A decisão final da 1ª instância, é o acórdão de 21 de Novembro de 2011, no domínio da lei nova, de que foi interposto recurso e que originou a decisão ora recorrida, que deu início à fase de recurso, possibilitando ao arguido a inscrição nas suas prerrogativas de defesa do direito a todos os graus de recurso que a lei processual lhe faculta nesse momento.
O direito ao recurso inscreve-se numa manifestação fundamental do direito de defesa, no direito a um processo justo, que não demanda o seu exercício em mais de um grau, satisfazendo-se com a reapreciação, em tempo razoável, por um tribunal independente, imparcial e estabelecido por lei, situado num plano superior àquele de que se recorre, como também resulta do art. 13.º da CEDH. Como já salientava Maia Gonçalves, Código de Processo Penal, anotado, 16ª edição, 2007, p. 62: “De assinalar que este Código procurou, muito mais que o de 1929, estabelecer uma regulamentação total e autónoma do processo penal tornando-o mais independente do processo civil.

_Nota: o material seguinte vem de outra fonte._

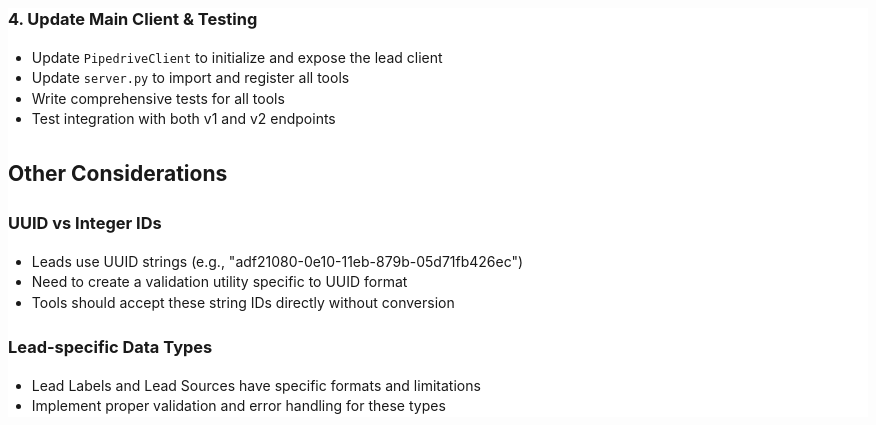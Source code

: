   ### 4. Update Main Client & Testing
  - Update `PipedriveClient` to initialize and expose the lead client
  - Update `server.py` to import and register all tools
  - Write comprehensive tests for all tools
  - Test integration with both v1 and v2 endpoints

  ## Other Considerations

  ### UUID vs Integer IDs
  - Leads use UUID strings (e.g., "adf21080-0e10-11eb-879b-05d71fb426ec")
  - Need to create a validation utility specific to UUID format
  - Tools should accept these string IDs directly without conversion

  ### Lead-specific Data Types
  - Lead Labels and Lead Sources have specific formats and limitations
  - Implement proper validation and error handling for these types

Isto é notório ao longo de todo o Código, e atinge a máxima repressão em matéria de recursos.” De harmonia com a redacção da alínea d) do artº 432º, anterior à lei 48/2007 de 29 de Agosto, recorria-se para o Supremo Tribunal de Justiça “De acórdãos finais proferidos pelo tribunal colectivo, visando exclusivamente o reexame da matéria de direito” porém, nos termos da alínea e) do artº 400º não era admissível recurso de acórdãos proferidos, em recurso, pelas relações, em processo por crime a que seja aplicável pena de multa ou pena de prisão não superior a cinco anos, mesmo em caso de concurso de infracções, ou em que o Ministério Público tivesse usado da faculdade prevista no artigo 16º nº 3.- Desde que a condenação não fosse superior a cinco anos de prisão, não incumbia ao Supremo Tribunal de Justiça, por não se circunscrever no âmbito dos seus poderes de cognição, apreciar e julgar recurso interposto de decisão final de tribunal colectivo ou de júri, que condene em pena não superior a 5 anos de prisão.
Somente é admissível recurso para o Supremo Tribunal de justiça, nos casos contemplados no artigo 432º e, sem prejuízo do artº 433º, do CPP. No que aqui importa, recorre-se para o Supremo Tribunal de Justiça: “De decisões que não sejam irrecorríveis proferidas pelas relações, em recurso, nos termos do artigo 400º” (artº 432º nº 1 al. b) do CPP)
Anteriormente à vigência da Lei nº 48/2007, não havia dúvida de que não era admissível recurso para o Supremo Tribunal de Justiça de acórdão da Relação que tivesse por objecto crime a que em abstracto correspondesse pena não superior a 5 anos de prisão.
Mas, a mesma filosofia legal se manteve após a vigência da Lei nº 48/2007 de 29 de Agosto, e que a lei nº 26/2010, de 30 de Agosto não contrariou, havendo recurso para o Supremo, conforme al. c) do artº 432~ já supre referida. “De acórdãos finais proferidos pelo tribunal do júri ou pelo tribunal colectivo que apliquem pena de prisão superior a 5 anos, visando exclusivamente o reexame de matéria de direito.”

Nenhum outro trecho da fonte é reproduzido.